## EXERCISE DETAILS:
Pull each line holding "configuration" out of the entries below.

## DATA RECORDS:
* * * * * * *
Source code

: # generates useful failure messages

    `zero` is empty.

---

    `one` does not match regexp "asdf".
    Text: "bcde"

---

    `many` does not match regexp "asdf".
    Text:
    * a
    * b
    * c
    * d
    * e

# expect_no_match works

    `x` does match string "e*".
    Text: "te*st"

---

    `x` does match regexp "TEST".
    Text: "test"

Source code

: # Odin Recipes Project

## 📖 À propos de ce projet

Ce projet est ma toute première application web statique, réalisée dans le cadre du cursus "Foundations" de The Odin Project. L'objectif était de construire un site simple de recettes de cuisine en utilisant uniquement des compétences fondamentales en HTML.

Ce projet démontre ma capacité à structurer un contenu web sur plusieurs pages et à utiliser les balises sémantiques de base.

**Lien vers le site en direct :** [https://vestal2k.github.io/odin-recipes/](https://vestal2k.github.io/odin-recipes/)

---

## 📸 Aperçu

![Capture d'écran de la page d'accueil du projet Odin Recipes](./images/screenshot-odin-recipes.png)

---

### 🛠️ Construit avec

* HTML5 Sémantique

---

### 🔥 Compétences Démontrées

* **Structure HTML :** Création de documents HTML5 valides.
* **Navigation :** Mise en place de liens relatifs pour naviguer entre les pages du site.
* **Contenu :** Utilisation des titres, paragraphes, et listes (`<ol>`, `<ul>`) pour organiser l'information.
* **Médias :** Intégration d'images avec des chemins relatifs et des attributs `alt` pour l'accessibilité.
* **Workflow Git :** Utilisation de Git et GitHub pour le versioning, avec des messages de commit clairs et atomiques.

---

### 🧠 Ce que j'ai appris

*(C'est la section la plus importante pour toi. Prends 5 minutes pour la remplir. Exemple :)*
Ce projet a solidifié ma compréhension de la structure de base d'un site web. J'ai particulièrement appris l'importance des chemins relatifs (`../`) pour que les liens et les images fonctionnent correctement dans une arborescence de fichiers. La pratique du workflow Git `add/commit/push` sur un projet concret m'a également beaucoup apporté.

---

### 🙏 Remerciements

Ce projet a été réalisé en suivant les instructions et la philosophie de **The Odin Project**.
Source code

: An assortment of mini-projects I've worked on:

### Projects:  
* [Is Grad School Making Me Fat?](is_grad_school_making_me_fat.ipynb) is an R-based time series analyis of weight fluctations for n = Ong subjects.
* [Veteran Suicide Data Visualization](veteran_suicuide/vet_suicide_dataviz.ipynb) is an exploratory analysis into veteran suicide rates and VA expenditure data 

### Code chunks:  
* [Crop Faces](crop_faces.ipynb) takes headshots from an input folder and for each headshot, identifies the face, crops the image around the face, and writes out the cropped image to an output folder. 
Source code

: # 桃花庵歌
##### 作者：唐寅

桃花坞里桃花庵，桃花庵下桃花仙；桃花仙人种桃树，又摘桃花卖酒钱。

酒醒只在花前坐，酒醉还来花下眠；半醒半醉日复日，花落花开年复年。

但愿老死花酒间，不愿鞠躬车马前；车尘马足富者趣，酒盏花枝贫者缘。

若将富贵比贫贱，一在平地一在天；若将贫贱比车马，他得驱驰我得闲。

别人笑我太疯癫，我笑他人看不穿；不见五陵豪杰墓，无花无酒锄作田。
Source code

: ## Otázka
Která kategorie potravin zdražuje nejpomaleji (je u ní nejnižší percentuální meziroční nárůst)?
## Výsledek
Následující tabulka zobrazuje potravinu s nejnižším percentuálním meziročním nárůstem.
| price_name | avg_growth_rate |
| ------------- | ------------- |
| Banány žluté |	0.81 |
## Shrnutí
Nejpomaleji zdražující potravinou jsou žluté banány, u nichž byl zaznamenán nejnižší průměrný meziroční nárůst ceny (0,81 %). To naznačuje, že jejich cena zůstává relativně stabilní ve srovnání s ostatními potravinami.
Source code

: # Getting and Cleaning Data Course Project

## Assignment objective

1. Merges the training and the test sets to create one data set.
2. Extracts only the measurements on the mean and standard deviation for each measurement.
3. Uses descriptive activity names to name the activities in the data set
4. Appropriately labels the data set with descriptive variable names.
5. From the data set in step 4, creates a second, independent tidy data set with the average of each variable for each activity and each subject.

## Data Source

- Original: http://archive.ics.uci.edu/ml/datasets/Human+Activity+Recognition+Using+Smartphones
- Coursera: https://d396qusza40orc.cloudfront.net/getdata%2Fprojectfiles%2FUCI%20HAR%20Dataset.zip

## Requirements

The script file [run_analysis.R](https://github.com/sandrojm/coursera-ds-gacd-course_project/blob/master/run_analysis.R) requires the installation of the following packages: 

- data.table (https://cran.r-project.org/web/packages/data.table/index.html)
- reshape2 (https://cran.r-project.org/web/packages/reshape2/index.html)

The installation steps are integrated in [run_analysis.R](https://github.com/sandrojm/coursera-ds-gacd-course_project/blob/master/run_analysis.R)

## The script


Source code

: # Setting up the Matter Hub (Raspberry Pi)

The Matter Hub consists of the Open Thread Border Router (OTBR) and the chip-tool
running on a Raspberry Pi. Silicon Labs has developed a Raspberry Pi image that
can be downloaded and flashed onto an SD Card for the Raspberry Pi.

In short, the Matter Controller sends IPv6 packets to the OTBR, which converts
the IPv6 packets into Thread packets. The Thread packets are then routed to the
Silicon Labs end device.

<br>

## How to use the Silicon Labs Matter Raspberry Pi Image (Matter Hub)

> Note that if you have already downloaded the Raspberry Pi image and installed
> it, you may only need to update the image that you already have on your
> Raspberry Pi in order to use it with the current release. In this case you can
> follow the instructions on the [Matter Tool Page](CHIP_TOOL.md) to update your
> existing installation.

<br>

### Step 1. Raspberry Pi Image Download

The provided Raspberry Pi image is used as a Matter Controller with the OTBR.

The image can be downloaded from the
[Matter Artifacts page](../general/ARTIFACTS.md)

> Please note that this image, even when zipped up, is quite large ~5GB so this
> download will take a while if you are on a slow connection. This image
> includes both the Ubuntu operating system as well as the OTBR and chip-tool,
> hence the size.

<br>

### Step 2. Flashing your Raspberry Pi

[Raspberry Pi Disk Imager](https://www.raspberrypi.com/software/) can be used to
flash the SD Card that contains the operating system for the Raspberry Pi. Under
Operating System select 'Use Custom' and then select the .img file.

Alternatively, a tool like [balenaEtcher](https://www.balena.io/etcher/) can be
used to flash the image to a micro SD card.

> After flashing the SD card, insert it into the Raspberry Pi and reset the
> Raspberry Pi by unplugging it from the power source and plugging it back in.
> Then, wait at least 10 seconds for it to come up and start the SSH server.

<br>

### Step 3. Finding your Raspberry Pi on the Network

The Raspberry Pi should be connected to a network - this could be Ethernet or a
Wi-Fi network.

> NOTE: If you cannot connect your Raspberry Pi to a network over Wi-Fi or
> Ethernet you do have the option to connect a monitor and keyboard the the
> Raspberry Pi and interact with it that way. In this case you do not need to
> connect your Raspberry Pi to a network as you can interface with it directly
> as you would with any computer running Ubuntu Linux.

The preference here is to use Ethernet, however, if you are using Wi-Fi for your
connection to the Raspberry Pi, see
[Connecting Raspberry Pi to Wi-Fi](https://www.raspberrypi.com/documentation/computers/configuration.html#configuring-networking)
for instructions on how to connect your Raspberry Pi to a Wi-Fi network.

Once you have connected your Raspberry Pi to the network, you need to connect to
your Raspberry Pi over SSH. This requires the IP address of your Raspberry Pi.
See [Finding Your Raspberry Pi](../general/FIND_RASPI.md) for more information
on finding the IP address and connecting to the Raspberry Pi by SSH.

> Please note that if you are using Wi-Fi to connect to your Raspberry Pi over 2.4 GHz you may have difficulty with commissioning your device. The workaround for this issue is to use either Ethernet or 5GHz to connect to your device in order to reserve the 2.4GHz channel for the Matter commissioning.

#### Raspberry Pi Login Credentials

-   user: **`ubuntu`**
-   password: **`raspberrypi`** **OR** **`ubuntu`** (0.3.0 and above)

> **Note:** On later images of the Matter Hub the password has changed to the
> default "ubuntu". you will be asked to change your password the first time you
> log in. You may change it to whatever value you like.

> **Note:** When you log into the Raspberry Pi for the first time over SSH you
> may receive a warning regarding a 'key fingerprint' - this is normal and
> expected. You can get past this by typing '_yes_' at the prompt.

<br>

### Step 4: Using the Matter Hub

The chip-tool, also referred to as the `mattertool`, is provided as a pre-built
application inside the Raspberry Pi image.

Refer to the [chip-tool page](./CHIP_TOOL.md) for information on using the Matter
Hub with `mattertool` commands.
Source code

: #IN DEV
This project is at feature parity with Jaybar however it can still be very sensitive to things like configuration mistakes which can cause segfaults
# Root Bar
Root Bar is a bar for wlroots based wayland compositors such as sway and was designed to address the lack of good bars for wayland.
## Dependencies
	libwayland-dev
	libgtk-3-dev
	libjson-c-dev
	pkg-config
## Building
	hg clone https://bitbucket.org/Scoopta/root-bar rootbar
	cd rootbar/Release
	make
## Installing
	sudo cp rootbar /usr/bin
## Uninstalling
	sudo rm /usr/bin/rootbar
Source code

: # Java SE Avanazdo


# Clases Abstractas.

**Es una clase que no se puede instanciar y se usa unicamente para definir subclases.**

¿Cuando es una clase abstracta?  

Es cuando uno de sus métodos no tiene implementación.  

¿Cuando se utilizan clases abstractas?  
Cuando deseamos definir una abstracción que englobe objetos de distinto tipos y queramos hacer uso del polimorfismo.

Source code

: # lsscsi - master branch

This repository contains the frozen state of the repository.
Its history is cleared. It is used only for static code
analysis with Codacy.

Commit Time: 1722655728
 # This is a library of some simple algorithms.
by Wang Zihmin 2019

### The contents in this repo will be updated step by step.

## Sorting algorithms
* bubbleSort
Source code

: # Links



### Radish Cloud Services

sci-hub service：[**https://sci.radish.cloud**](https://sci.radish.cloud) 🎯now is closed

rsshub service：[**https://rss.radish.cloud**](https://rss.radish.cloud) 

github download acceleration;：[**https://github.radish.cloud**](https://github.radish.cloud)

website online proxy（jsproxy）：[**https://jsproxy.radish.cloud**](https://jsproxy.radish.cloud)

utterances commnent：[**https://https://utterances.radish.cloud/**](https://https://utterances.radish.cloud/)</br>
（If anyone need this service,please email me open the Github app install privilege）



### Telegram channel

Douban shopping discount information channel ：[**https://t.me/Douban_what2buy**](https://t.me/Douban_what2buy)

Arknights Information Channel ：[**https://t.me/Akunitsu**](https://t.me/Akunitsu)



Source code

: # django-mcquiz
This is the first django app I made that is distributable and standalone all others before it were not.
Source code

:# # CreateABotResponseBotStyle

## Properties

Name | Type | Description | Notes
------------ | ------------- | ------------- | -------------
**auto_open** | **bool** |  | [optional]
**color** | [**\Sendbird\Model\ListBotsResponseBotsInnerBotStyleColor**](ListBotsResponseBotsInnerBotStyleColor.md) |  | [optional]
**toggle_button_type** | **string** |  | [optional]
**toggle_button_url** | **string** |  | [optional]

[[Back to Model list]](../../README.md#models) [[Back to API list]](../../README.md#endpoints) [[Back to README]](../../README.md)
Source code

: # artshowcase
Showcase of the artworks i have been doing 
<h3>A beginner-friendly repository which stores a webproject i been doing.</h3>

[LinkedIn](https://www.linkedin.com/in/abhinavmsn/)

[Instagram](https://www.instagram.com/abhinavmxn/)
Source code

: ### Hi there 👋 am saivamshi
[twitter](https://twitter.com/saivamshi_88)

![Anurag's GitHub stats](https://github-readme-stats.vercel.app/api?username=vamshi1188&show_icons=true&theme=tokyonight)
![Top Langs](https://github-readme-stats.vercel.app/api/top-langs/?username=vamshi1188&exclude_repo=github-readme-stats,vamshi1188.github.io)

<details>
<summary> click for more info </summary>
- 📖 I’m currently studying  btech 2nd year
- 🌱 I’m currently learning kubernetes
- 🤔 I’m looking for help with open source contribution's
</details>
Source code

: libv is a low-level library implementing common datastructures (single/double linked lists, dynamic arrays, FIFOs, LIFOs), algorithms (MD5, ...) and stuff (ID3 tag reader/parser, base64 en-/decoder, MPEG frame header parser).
* * * * * * *
## TASK RESULT:
[Connecting Raspberry Pi to Wi-Fi](https://www.raspberrypi.com/documentation/computers/configuration.html#configuring-networking)
This project is at feature parity with Jaybar however it can still be very sensitive to things like configuration mistakes which can cause segfaults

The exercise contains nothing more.